Running Community: Read & Run Chicago

By San Diego Guide and Chicago Manager Chelsey Stone

Above all, City Fit Tours values the opportunity to showcase our cities. Our guides love their cities, enjoy learning its history (even those born and raised there), and are passionate about sharing that love and learning with visitors. But we’re not the only ones showcasing our cities through running. We’ve gotten to know some of the running communities in our cities and we’d like to showcase one of these for you here: Chicago’s Read & Run.

Read & Run designs running tours based on books. As you’ll see below, sometimes this is essentially a book club and other times the book is simply the inspiration for the run.

Before becoming a guide with City Fit Tours, I was a guide with Read & Run, so I sat down with founder Allison Yates to learn about the incredibly unique experience she brings local runners and how out-of-town visitors can get in on the action too.

What inspired you to start Read & Run?

Allison: I started Read & Run because I was reading a lot and I was running a lot–I realized, I loved these two things.
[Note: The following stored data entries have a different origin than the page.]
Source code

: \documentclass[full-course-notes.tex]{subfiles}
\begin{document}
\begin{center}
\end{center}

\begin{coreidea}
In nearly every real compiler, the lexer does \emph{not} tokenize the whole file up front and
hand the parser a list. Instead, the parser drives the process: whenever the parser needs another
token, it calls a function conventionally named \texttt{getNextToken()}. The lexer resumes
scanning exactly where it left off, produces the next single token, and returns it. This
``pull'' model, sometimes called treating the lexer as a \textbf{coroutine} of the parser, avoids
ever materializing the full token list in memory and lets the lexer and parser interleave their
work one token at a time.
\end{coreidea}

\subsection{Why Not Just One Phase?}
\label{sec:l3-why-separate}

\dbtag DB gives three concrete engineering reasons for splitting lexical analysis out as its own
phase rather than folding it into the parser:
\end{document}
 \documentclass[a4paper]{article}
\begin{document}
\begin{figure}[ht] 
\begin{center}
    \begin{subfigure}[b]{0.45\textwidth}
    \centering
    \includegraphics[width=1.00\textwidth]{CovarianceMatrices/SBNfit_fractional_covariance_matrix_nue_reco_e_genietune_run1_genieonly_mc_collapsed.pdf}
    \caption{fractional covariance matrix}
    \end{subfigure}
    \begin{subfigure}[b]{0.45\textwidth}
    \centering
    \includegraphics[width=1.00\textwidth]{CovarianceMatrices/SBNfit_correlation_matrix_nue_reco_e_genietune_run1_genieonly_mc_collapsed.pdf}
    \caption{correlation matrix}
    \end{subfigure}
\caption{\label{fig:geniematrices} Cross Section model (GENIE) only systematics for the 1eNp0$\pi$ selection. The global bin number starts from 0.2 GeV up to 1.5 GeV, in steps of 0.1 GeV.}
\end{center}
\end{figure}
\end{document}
Having just moved to Chicago, I felt very little connection to this place I called home, so I started to read and run to feel more connected on my own. Then I wanted other people to experience it. 

At first, it was very informal. It was about getting together to talk about books. Then I realized there are these levels of learning: reading and discussing but the next level is the background, the history, the further context to a certain building or neighborhood you're talking about. So that's why I started to pursue the tour aspect to these runs.

Allison describes the significance of this church referenced in South Side Girls, a book set in Chicago’s Bronzeville neighborhood.

Programming, as defined by Allison

  • Running tours: you can show up and not have read the book ahead of time. They are based on books, so you're supposed to be gaining a lot of information without having to do anything prior to the run. You can continue to read about the topic afterwards, if you want to. But if you learned everything you wanted to learn, you're like “great, I don't have to read another book.”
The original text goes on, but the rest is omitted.